From my experience with Intuition liners (1 for AT ski boots, 2 for snowboard boots) they still pack out enough to be comfortable after molding or just wearing for several days, despite being quite uncomfortable at first.

It is also very likely that you got carried away with the boas 

If you ride mellow slopes and don't push it, you may be OK without the hassle of making the 9 fit and just jump to 9.5


----------



## wrathfuldeity (Oct 5, 2007)

Intitution liners pack out...as do most liners. Its what you do after they pack out just add a butterfly and/or a foot bed.


----------



## 2hipp4u (Dec 24, 2010)

I got the K2 maysis with about 15 days on them, I got 8.5 and they were a very tite fit with a smartwool light snowboard sock. They have packed out a little as I'm using a medium sock now and they are very comfortable.

The BOAs are easy to over tighten, just takes a little practice to remember the sweet spot.


----------



## PNWRider (Feb 7, 2012)

Thanks for the help guys! I think I'll keep the 9s. After only a few hours of wear they stretched out enough to be painfree, even with custom orthotics. Some heat molding and I expect them to be nice and snug with toe wiggle room.


----------



## PNWRider (Feb 7, 2012)

So I had the K2 Maysis size 9 heat moulded, which created some more room and the boot felt really good around the house. But on the mountain the other day, omg, my feet burned so bad I wannted to plunge them into the snow. Also, I guess feet swell a bit because while walking, my big toe was crushed against the front of the boot, which didn't happen at home. At least whith my knees flexed, my heel would get pulled back and my toe would have some room. 
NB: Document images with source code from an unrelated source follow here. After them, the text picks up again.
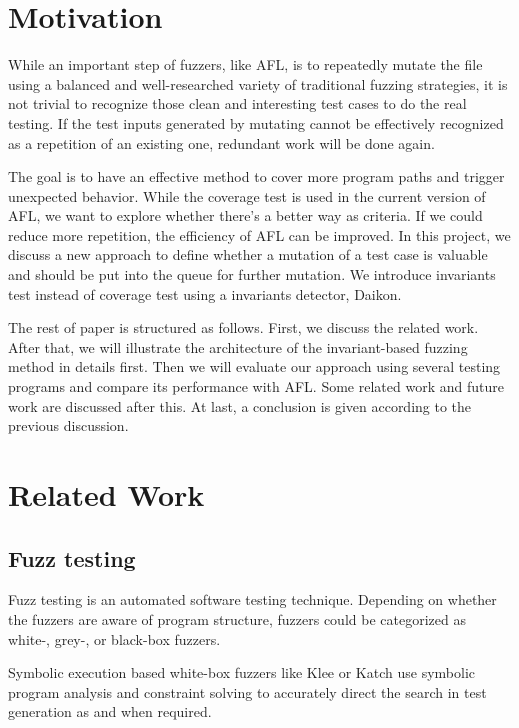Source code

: \documentclass[sigplan,10pt,review = false]{acmart}\settopmatter{printfolios=true,printccs=false,printacmref=false}
\begin{document}
\section{Motivation}

While an important step of fuzzers, like AFL, is to repeatedly mutate the file using a balanced and well-researched variety of traditional fuzzing strategies, it is not trivial to recognize those clean and interesting test cases to do the real testing. If the test inputs generated by mutating cannot be effectively recognized as a repetition of an existing one, redundant work will be done again. 

The goal is to have an effective method to cover more program paths and trigger unexpected behavior. While the coverage test is used in the current version of AFL, we want to explore whether there's a better way as criteria. If we could reduce more repetition, the efficiency of AFL can be improved. In this project, we discuss a new approach to define whether a mutation of a test case is valuable and should be put into the queue for further mutation. We introduce invariants test instead of coverage test using a invariants detector, Daikon\cite{ernst2001dynamically}. 

The rest of paper is structured as follows. First, we discuss the related work. After that, we will illustrate the architecture of the invariant-based fuzzing method in details first. Then we will evaluate our approach using several testing programs and compare its performance with AFL. Some related work and future work are discussed after this. At last, a conclusion is given according to the previous discussion.

\section{Related Work}
\subsection{Fuzz testing}
Fuzz testing is an automated software testing technique. Depending on whether the fuzzers are aware of program structure, fuzzers could be categorized as white-, grey-, or black-box fuzzers.

Symbolic execution based white-box fuzzers like Klee\cite{cadar2008klee} or Katch\cite{marinescu2013katch} use symbolic program analysis and constraint solving to accurately direct the search in test generation as and when required.
\end{document}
I'm not sure how normal moderate-to-severe foot pain is when trying new boots on the mountain for the first time.

Could it be a break-in issue? The boots are perfectly comfortable when I wore them around the house all day. 

I also have custom orthotics in there and in my athletic shoes, new custom orthotics cause a bit of foot pain for the first week, but nothing intolerable like this.
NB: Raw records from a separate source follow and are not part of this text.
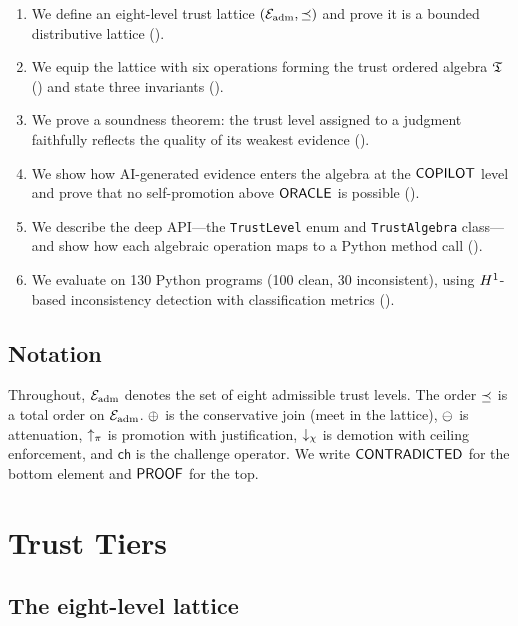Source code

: \documentclass[11pt]{article}
\begin{document}
\begin{enumerate}[leftmargin=*]
\item We define an eight-level trust lattice $(\Eadm, \tleq)$
      and prove it is a bounded distributive lattice
      ().
\item We equip the lattice with six operations forming
      the trust ordered algebra $\Talg$
      () and state three invariants
      ().
\item We prove a soundness theorem: the trust level
      assigned to a judgment faithfully reflects the quality
      of its weakest evidence ().
\item We show how AI-generated evidence enters the algebra
      at the $\Tcopilot$ level and prove that no
      self-promotion above $\Toracle$ is possible
      ().
\item We describe the deep \JuGeo{} API---the
      \texttt{TrustLevel} enum and
      \texttt{TrustAlgebra} class---and show
      how each algebraic operation maps to a Python
      method call ().
\item We evaluate on 130 Python programs (100 clean,
      30 inconsistent), using $\Hcoh{1}$-based inconsistency
      detection with classification metrics
      ().
\end{enumerate}

\subsection{Notation}\label{sec:notation}

Throughout, $\Eadm$ denotes the set of eight admissible trust
levels.  The order $\tleq$ is a total order on $\Eadm$.
$\tjoin$ is the conservative join (meet in the lattice),
$\tatten$ is attenuation, $\tpromote$ is promotion with
justification, $\tdemote$ is demotion with ceiling enforcement,
and $\mathsf{ch}$ is the challenge operator.  We write $\Tcontra$
for the bottom element and $\Tproof$ for the top.

\section{Trust Tiers}\label{sec:tiers}

\subsection{The eight-level lattice}
\end{document}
I played with the BOA dials and the binding tightness which helped somewhat but not a huge amount. This was frustrating because I finally managed to link turns on some easy blues with confidence but my stupid feet became the showstopper


----------



## lernr (Feb 3, 2012)

Here's my 2c: 

you got the pain because you were challenging yourself, doing something that is hard for you, and you were very stiff. This happens to new riders when they are all tense. 
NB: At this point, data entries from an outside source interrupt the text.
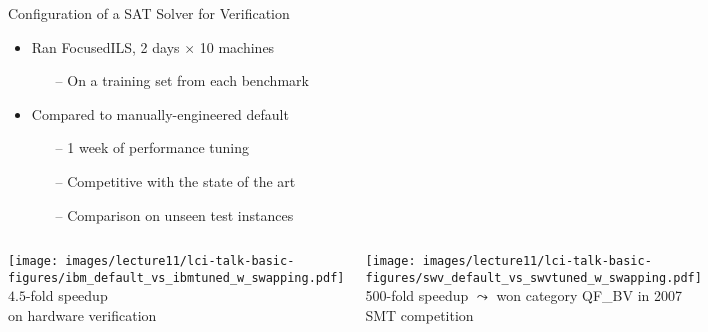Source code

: \begin{frame}[c,fragile]{Configuration of a SAT Solver for Verification}
\begin{itemize}
        \item Ran FocusedILS, 2 days $\times$ 10 machines
        \begin{itemize}
                \item[--] On a training set from each benchmark
        \end{itemize}
        
\vspace*{0.0cm}
        \item Compared to manually-engineered default
        \begin{itemize}
                \item[--] 1 week of performance tuning
                \item[--] Competitive with the state of the art
                \item[--] Comparison on unseen test instances
         \end{itemize}

\vspace*{-10mm}
\end{itemize}


\begin{columns}
        \begin{center}  
                \texttt{[image: images/lecture11/lci-talk-basic-figures/ibm\_default\_vs\_ibmtuned\_w\_swapping.pdf]}\\
                \alert{$4.5$-fold speedup}\\ on hardware verification
        \end{center}
        \begin{center}
                \texttt{[image: images/lecture11/lci-talk-basic-figures/swv\_default\_vs\_swvtuned\_w\_swapping.pdf]}\\        
                \alert{500-fold speedup $\leadsto$ won category QF\_BV in 2007 SMT competition}
        \end{center}
\end{columns}                                


\end{frame}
When you cooked them, did you ask for the fat toe cap? You can heat mold more than once, btw. But if they are comfy around the house and with bent knees toes are OK, I think the fit should be good.

ps: where do you ride? We just closed Alpy yesterday


----------



## PNWRider (Feb 7, 2012)

Thanks for the reply Lernr. Actually, I got the insane burning on a green run (first one of the day), but I just realized that I was challenging myself there too; I was trying to keep up with my fiance and didnt take the usual rest break every three-four turns that I normally do. When linking on the blue, it was actually not too bad because I got into a rythm of alternating between heel and toe. 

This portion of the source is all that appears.